Full Supreme Court to hear Bradley appeal

No date set for second round of arguments
Delaware Supreme Court will hold a second round of oral arguments in Lewes pediatrician Earl Bradley's appeal, this time before a full panel of five justices. A three-justice panel heard arguments in the case June 13. BY RYAN MAVITY
June 20, 2012

A full panel of the Delaware Supreme Court will hear the appeal of Lewes pediatrician Earl Bradley, who is seeking to overturn his conviction on child rape charges.

No further briefing is scheduled. Attorneys for Bradley and the Attorney General’s Office will present oral arguments to a panel of justices without Justice Randy Holland, who was disqualified.  Chief Justice Myron Steele designated Judge Leo Strine of the Court of Chancery to replace Holland.

No reason was given for Holland’s disqualification, and no date has been set to hear the arguments.

Bradley’s attorneys are seeking to overturn his conviction on 24 counts of rape, assault and sexual exploitation of a child involving 86 patients. On June 13, a three-justice panel consisting of justices Carolyn Berger, Jack Jacobs and Henry duPont Ridgely heard oral arguments from Bradley’s attorney, Robert Goff, and from Deputy Attorney General Paul Wallace.

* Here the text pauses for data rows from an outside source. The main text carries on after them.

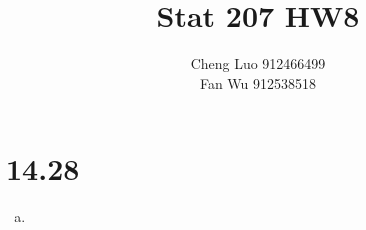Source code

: \documentclass{article}\usepackage[]{graphicx}\usepackage[]{color}
\begin{document}
\title{\huge \textbf{Stat 207 HW8} \\}
\author{\large Cheng Luo 912466499 \\ \large Fan Wu 912538518}
\maketitle

\newpage
\mbox{}
\newpage


\section{14.28}

\begin{enumerate}[(a)]

\item


\end{enumerate}
\end{document}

Goff argued that video evidence showing Bradley sexually assaulting a child – collected from the checkerboard-painted outbuilding at Bradley’s BayBees Pediatrics office –  was obtained through an illegal search.

The video was on a thumb drive found still connected to Bradley’s computer. A Delaware State Police search warrant specified they were to look for medical files related to eight patients. Goff said the warrant did not specify what a medical file was, and that the computer thumb drive with the incriminating video was not labeled or accessible by staff, so it could not be a medical file.

The state has argued that the search was within the bounds of the warrant and that once they found video evidence of child pornography, they obtained a second warrant. Wallace said it was not unreasonable for police to think Bradley would store medical files on his computer.

Bradley, who was not present for the June 13 arguments, is serving 14 life sentences and 164 years in prison at the James T. Vaughn Correctional Center in Smyrna.